WHAT IS BEING ASKED: Among the entries that follow, locate the line with "large; and when" and the line with "Agradeço à PSR". Output those lines and all lines in between, exactly, minus the pictures.

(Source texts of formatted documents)
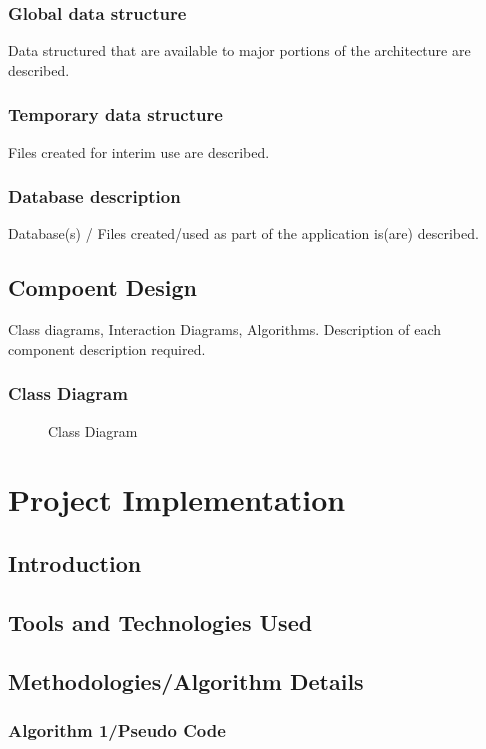 \documentclass[oneside,a4paper,12pt]{report}
\begin{document}
\subsection{Global data structure}
Data structured that are available to major portions of the architecture are described.
\subsection{Temporary data structure}
Files created for interim use are described.
\subsection{Database description}
Database(s) / Files created/used  as part of the application is(are) described.


\section{Compoent Design} 
Class diagrams, Interaction Diagrams, Algorithms. Description of each component description required.
\subsection{Class Diagram}
 \begin{center}
	\begin{figure}[!htbp]
		\centering
	  \caption{Class Diagram}
	  \label{fig:class-dig}
	\end{figure}
\end{center} 
 
\chapter{Project Implementation}
  \section{Introduction}
  \section{Tools and Technologies Used}
  \section{Methodologies/Algorithm Details}
  \subsection{Algorithm 1/Pseudo Code}
\end{document}
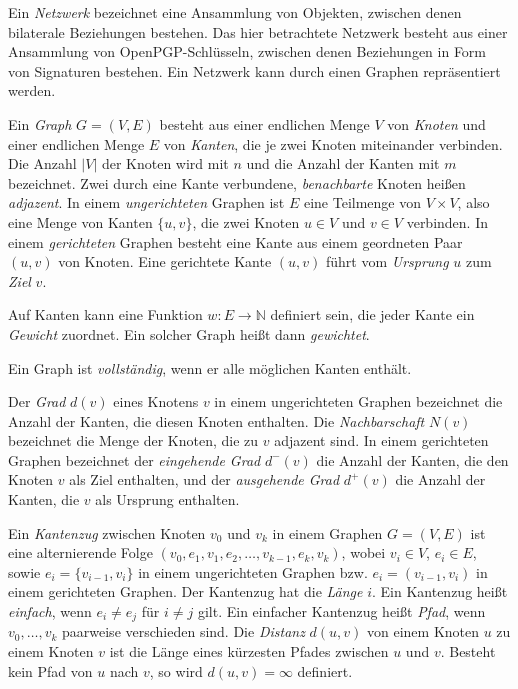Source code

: Ein \emph{Netzwerk} bezeichnet eine Ansammlung von Objekten, zwischen
denen bilaterale Beziehungen bestehen. Das hier betrachtete Netzwerk
besteht aus einer Ansammlung von OpenPGP-Schlüsseln, zwischen denen
Beziehungen in Form von Signaturen bestehen. Ein Netzwerk kann durch einen
Graphen repräsentiert werden.

Ein \emph{Graph} $G=(V, E)$ besteht aus einer endlichen Menge $V$ von
\emph{Knoten} und einer endlichen Menge $E$ von \emph{Kanten}, die je
zwei Knoten miteinander verbinden. Die Anzahl $|V|$ der Knoten wird mit
$n$ und die Anzahl der Kanten mit $m$ bezeichnet. Zwei durch eine
Kante verbundene, \emph{benachbarte} Knoten heißen
\emph{adjazent}. In einem \emph{ungerichteten} Graphen ist $E$ eine
Teilmenge von $V\times V$, also eine Menge von Kanten $\{u, v\}$, die
zwei Knoten $u \in V$ und $v\in V$ verbinden. In einem
\emph{gerichteten} Graphen besteht eine Kante aus einem geordneten
Paar $(u, v)$ von Knoten. Eine gerichtete Kante $(u, v)$ führt vom
\emph{Ursprung} $u$ zum \emph{Ziel} $v$.

Auf Kanten kann eine Funktion $w: E \rightarrow \mathbb{N}$ definiert
sein, die jeder Kante ein \emph{Gewicht} zuordnet. Ein solcher Graph
heißt dann \emph{gewichtet}.

Ein Graph ist \emph{vollständig}, wenn er alle möglichen Kanten
enthält.

Der \emph{Grad} $d(v)$ eines Knotens $v$ in einem ungerichteten
Graphen bezeichnet die Anzahl der Kanten, die diesen Knoten
enthalten. Die \emph{Nachbarschaft} $N(v)$ bezeichnet die Menge der
Knoten, die zu $v$ adjazent sind. In einem gerichteten Graphen
bezeichnet der \emph{eingehende Grad} $d^{-}(v)$ die Anzahl der
Kanten, die den Knoten $v$ als Ziel enthalten, und der
\emph{ausgehende Grad} $d^{+}(v)$ die Anzahl der Kanten, die $v$ als
Ursprung enthalten.

Ein \emph{Kantenzug} zwischen Knoten $v_0$ und $v_k$ in einem Graphen
$G=(V, E)$ ist eine alternierende Folge $(v_0, e_1, v_1, e_2, \dots,
v_{k-1}, e_k, v_k)$, wobei $v_i \in V$, $e_i \in E$, sowie $e_i =
\{v_{i-1}, v_{i}\}$ in einem ungerichteten Graphen bzw. $e_i =
(v_{i-1}, v_{i})$ in einem gerichteten Graphen. Der Kantenzug hat die
\emph{Länge} $i$. Ein Kantenzug heißt \emph{einfach}, wenn $e_i \ne
e_j$ für $i \ne j$ gilt.  Ein einfacher Kantenzug heißt
\emph{Pfad}, wenn $v_0, \dots, v_k$ paarweise verschieden sind. Die
\emph{Distanz} $d(u, v)$ von einem Knoten $u$ zu einem Knoten $v$ ist die
Länge eines kürzesten Pfades zwischen $u$ und $v$. Besteht kein
Pfad von $u$ nach $v$, so wird $d(u,v) = \infty$ definiert.

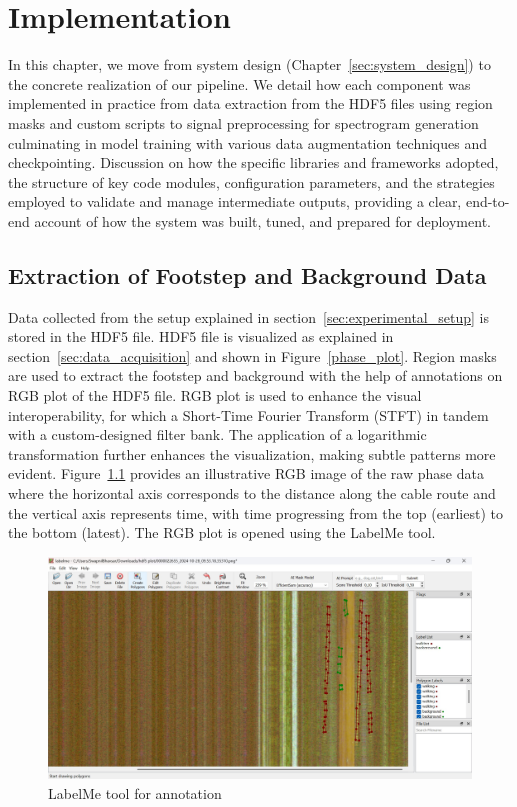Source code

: 

\chapter{Implementation}
\label{ch:implementation}

In this chapter, we move from system design (Chapter~\ref{sec:system_design}) to the concrete realization of our pipeline.  We detail how each component was implemented in practice from data extraction from the HDF5 files using region masks and custom scripts to signal preprocessing for spectrogram generation culminating in model training with various data augmentation techniques and checkpointing. Discussion on how the specific libraries and frameworks adopted, the structure of key code modules, configuration parameters, and the strategies employed to validate and manage intermediate outputs, providing a clear, end-to-end account of how the system was built, tuned, and prepared for deployment.  


\section{Extraction of Footstep and Background Data}
Data collected from the setup explained in section~\ref{sec:experimental_setup} is stored in the HDF5 file. HDF5 file is visualized as explained in section~\ref{sec:data_acquisition} and shown in Figure~\ref{phase_plot}. Region masks are used to extract the footstep and background with the help of annotations on RGB plot of the HDF5 file. RGB plot is used to enhance the visual interoperability, for which a Short-Time Fourier Transform (STFT) in tandem with a custom-designed filter bank. The application of a logarithmic transformation further enhances the visualization, making subtle patterns more evident. Figure~\ref{labelme} provides an illustrative RGB image of the raw phase data where the horizontal axis corresponds to the distance along the cable route and the vertical axis represents time, with time progressing from the top (earliest) to the bottom (latest). The RGB plot is opened using the LabelMe tool. 

\begin{figure}[h]
    \centering
    \includegraphics[width=\linewidth]{Bilder/jpg/label.jpg}
    \caption{LabelMe tool for annotation}
    \label{labelme}
\end{figure}

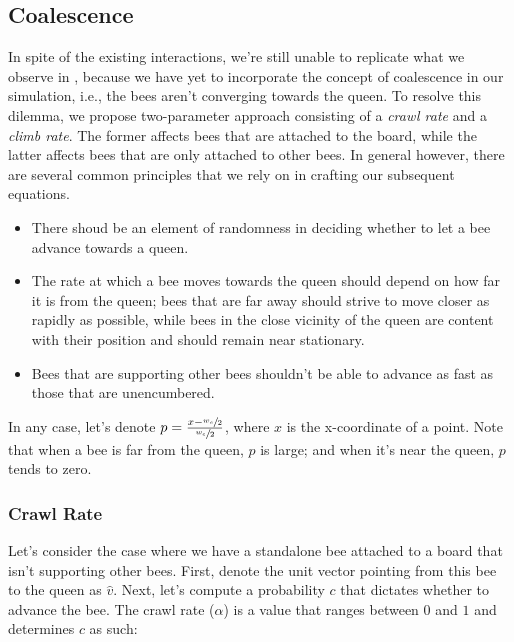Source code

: \documentclass[a4paper,10pt]{article}
\begin{document}
\begin{multicols}{2}
    \subsection{Coalescence}

    In spite of the existing interactions, we're still unable to replicate what we observe
    in \cite{peleg2018collective}, because we have yet to incorporate the concept of coalescence
    in our simulation, i.e., the bees aren't converging towards the queen. To resolve
    this dilemma, we propose two-parameter approach consisting of a \textit{crawl rate}
    and a \textit{climb rate}. The former affects bees that are attached to the board,
    while the latter affects bees that are only attached to other bees. In general however,
    there are several common principles that we rely on in crafting our subsequent equations.

    \begin{itemize}
        \item There shoud be an element of randomness in deciding whether to let a bee advance
        towards a queen.
        \item The rate at which a bee moves towards the queen should depend on how far it
        is from the queen; bees that are far away should strive to move closer as rapidly
        as possible, while bees in the close vicinity of the queen are content with their
        position and should remain near stationary.
        \item Bees that are supporting other bees shouldn't be able to advance as fast as
        those that are unencumbered.
    \end{itemize}

    In any case, let's denote $p = \frac{x - \sfrac{w_{c}}{2}}{\sfrac{w_{c}}{2}}$, where
    $x$ is the x-coordinate of a point. Note that when a bee is far from the queen, $p$ is
    large; and when it's near the queen, $p$ tends to zero.

    \subsubsection{Crawl Rate}

    Let's consider the case where we have a standalone bee attached to a board that isn't
    supporting other bees. First, denote the unit vector pointing from this bee to the queen
    as $\hat v$. Next, let's compute a probability $c$ that dictates whether to advance the bee.
    The crawl rate ($\alpha$) is a value that ranges between $0$ and $1$ and determines $c$
    as such:


\end{multicols}
\end{document}
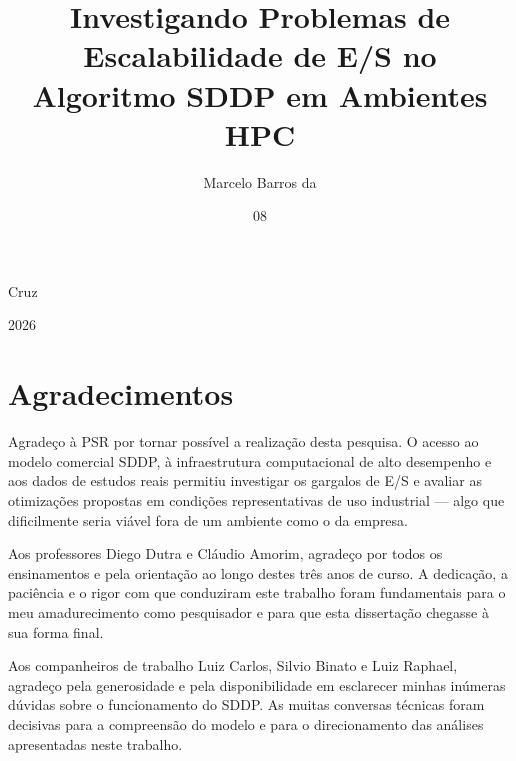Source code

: \documentclass[msc]{coppe}
\begin{document}
  \title{Investigando Problemas de Escalabilidade de E/S no Algoritmo SDDP em Ambientes HPC}
  \author{Marcelo Barros da}{Cruz}
  \date{08}{2026}


  \maketitle

  \frontmatter

  \dedication{Dedico este trabalho à minha esposa e à minha filha,
  pela paciência e compreensão com o tempo que dediquei à pesquisa
  nos finais de semana.}

  \chapter*{Agradecimentos}

  Agradeço à PSR por tornar possível a realização desta pesquisa. O
  acesso ao modelo comercial SDDP, à infraestrutura computacional de
  alto desempenho e aos dados de estudos reais permitiu investigar os
  gargalos de E/S e avaliar as otimizações propostas em condições
  representativas de uso industrial --- algo que dificilmente seria
  viável fora de um ambiente como o da empresa.

  Aos professores Diego Dutra e Cláudio Amorim, agradeço por todos os
  ensinamentos e pela orientação ao longo destes três anos de curso. A
  dedicação, a paciência e o rigor com que conduziram este trabalho
  foram fundamentais para o meu amadurecimento como pesquisador e para
  que esta dissertação chegasse à sua forma final.

  Aos companheiros de trabalho Luiz Carlos, Silvio Binato e Luiz
  Raphael, agradeço pela generosidade e pela disponibilidade em
  esclarecer minhas inúmeras dúvidas sobre o funcionamento do SDDP. As
  muitas conversas técnicas foram decisivas para a compreensão do
  modelo e para o direcionamento das análises apresentadas neste
  trabalho.
\end{document}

TASK RESULT:
    large; and when it's near the queen, $p$ tends to zero.

    \subsubsection{Crawl Rate}

    Let's consider the case where we have a standalone bee attached to a board that isn't
    supporting other bees. First, denote the unit vector pointing from this bee to the queen
    as $\hat v$. Next, let's compute a probability $c$ that dictates whether to advance the bee.
    The crawl rate ($\alpha$) is a value that ranges between $0$ and $1$ and determines $c$
    as such:


\end{multicols}
\end{document}
Source code

: \documentclass[msc]{coppe}
\begin{document}
  \title{Investigando Problemas de Escalabilidade de E/S no Algoritmo SDDP em Ambientes HPC}
  \author{Marcelo Barros da}{Cruz}
  \date{08}{2026}


  \maketitle

  \frontmatter

  \dedication{Dedico este trabalho à minha esposa e à minha filha,
  pela paciência e compreensão com o tempo que dediquei à pesquisa
  nos finais de semana.}

  \chapter*{Agradecimentos}

  Agradeço à PSR por tornar possível a realização desta pesquisa. O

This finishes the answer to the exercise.